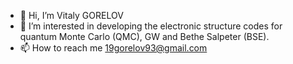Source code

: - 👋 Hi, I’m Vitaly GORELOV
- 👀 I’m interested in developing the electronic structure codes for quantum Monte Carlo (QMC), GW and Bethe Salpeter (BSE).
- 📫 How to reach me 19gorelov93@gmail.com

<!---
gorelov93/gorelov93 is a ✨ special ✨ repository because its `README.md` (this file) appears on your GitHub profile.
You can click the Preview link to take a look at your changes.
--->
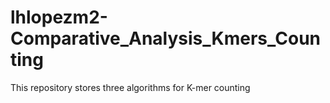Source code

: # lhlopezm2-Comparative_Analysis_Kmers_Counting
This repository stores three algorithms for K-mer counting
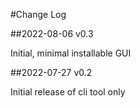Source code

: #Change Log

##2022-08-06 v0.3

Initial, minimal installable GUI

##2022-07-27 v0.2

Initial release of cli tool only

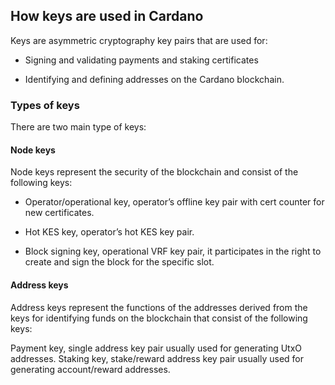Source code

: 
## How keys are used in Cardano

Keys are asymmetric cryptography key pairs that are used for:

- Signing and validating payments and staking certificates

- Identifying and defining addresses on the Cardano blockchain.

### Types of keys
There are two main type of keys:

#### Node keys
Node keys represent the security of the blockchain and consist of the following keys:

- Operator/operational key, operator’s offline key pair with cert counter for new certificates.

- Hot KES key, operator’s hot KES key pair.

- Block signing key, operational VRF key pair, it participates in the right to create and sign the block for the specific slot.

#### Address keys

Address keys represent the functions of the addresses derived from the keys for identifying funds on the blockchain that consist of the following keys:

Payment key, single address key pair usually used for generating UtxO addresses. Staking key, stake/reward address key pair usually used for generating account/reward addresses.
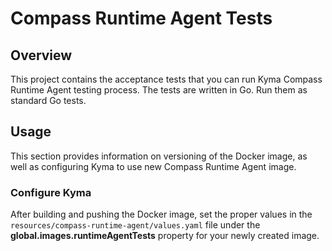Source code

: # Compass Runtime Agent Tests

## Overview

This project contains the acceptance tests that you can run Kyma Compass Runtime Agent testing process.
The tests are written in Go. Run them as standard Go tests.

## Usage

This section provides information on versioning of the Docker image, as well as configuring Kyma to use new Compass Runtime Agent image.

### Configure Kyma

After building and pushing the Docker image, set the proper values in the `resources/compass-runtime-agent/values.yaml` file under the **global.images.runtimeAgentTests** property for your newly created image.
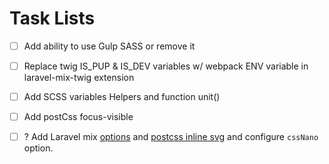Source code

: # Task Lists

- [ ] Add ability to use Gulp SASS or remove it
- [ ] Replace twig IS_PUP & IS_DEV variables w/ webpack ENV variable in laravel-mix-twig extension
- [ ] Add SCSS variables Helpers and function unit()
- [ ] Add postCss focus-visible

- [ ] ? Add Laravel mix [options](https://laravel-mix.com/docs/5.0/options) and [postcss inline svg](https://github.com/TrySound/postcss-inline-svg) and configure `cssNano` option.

***

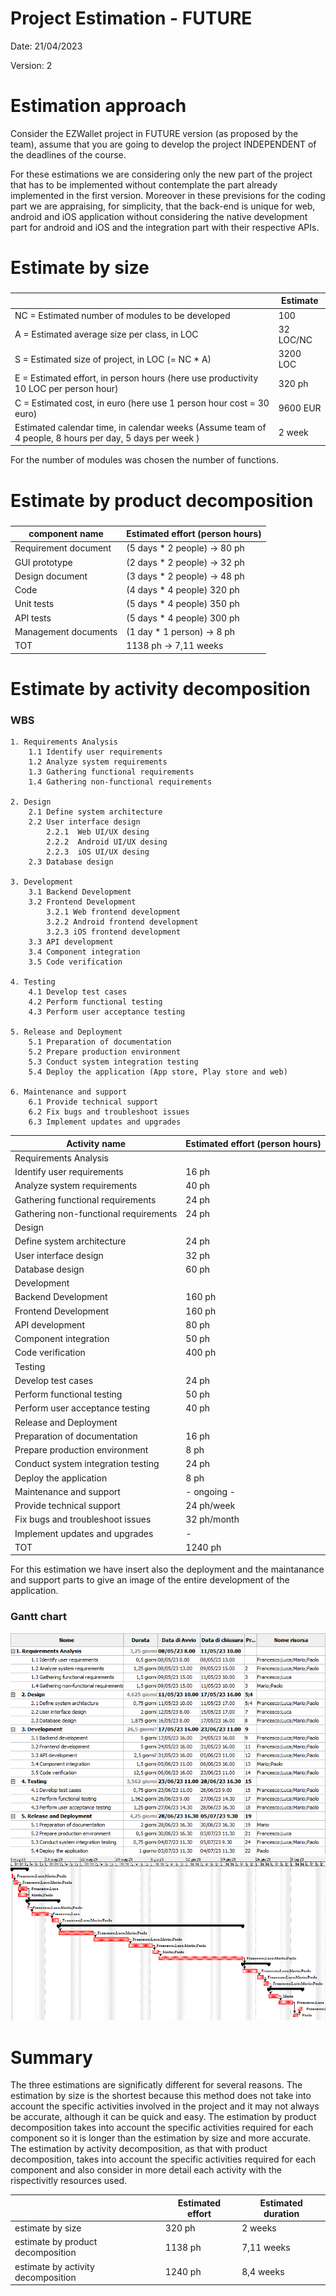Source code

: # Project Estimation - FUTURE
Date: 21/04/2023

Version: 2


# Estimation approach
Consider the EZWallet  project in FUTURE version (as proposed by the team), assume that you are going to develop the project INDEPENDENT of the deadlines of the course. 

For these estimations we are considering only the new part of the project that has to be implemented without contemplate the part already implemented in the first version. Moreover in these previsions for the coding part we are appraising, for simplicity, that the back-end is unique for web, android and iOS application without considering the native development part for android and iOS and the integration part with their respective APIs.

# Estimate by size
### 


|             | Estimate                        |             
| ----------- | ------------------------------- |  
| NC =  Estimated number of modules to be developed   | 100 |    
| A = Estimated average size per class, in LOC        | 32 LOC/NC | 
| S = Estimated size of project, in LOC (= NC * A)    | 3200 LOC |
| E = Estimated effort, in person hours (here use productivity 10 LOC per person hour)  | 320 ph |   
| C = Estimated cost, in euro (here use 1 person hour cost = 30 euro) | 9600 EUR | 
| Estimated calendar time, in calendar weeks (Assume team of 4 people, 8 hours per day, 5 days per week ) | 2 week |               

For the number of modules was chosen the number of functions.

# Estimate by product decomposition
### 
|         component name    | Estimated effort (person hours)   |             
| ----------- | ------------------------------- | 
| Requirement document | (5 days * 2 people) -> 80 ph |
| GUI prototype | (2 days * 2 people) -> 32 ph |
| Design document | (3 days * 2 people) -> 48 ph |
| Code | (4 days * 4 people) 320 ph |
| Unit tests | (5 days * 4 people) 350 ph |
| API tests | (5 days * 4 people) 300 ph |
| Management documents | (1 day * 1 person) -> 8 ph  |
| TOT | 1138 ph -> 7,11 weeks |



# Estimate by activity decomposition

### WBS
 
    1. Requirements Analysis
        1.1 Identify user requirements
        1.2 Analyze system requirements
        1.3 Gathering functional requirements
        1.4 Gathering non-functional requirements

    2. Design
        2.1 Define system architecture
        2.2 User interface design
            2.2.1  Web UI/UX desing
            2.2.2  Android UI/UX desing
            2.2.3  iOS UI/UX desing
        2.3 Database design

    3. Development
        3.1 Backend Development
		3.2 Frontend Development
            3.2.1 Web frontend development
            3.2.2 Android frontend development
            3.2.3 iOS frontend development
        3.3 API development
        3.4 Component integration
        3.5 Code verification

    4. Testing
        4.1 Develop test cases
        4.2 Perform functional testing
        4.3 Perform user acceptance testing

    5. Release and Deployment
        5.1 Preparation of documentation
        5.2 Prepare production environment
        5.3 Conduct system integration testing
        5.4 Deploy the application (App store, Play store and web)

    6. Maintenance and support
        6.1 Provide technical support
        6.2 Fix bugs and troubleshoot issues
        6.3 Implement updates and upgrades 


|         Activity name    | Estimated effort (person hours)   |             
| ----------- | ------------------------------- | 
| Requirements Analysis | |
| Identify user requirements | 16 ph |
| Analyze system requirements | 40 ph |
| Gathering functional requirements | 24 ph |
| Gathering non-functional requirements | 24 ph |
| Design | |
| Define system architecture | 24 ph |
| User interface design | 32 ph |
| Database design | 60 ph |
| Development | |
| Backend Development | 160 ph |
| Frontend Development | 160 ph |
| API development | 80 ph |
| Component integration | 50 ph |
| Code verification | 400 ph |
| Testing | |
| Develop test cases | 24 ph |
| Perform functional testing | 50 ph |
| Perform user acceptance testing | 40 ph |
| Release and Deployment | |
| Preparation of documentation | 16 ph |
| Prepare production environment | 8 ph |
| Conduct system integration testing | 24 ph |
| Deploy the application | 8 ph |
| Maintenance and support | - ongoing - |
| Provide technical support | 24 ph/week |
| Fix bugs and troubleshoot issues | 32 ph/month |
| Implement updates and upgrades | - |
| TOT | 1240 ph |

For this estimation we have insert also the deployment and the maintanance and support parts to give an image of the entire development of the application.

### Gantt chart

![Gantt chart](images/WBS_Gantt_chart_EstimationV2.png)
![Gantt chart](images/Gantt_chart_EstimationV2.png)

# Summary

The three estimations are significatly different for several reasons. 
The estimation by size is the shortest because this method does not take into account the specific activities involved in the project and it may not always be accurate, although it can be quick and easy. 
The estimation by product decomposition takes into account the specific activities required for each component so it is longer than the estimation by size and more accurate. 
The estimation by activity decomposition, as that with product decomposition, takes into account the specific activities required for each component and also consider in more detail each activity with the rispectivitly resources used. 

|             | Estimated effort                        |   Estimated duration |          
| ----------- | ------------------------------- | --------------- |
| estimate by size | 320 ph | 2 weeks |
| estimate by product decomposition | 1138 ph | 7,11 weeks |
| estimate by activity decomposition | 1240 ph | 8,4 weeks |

***

_Assigned task_
Write out exactly the run of lines above that starts at the line containing "## Overview" and ends at the line containing "- [ ] Add postCss focus-visible". Include both, and leave the pictures out.

_Answer section_
## Overview

This project contains the acceptance tests that you can run Kyma Compass Runtime Agent testing process.
The tests are written in Go. Run them as standard Go tests.

## Usage

This section provides information on versioning of the Docker image, as well as configuring Kyma to use new Compass Runtime Agent image.

### Configure Kyma

After building and pushing the Docker image, set the proper values in the `resources/compass-runtime-agent/values.yaml` file under the **global.images.runtimeAgentTests** property for your newly created image.
Source code

: # Task Lists

- [ ] Add ability to use Gulp SASS or remove it
- [ ] Replace twig IS_PUP & IS_DEV variables w/ webpack ENV variable in laravel-mix-twig extension
- [ ] Add SCSS variables Helpers and function unit()
- [ ] Add postCss focus-visible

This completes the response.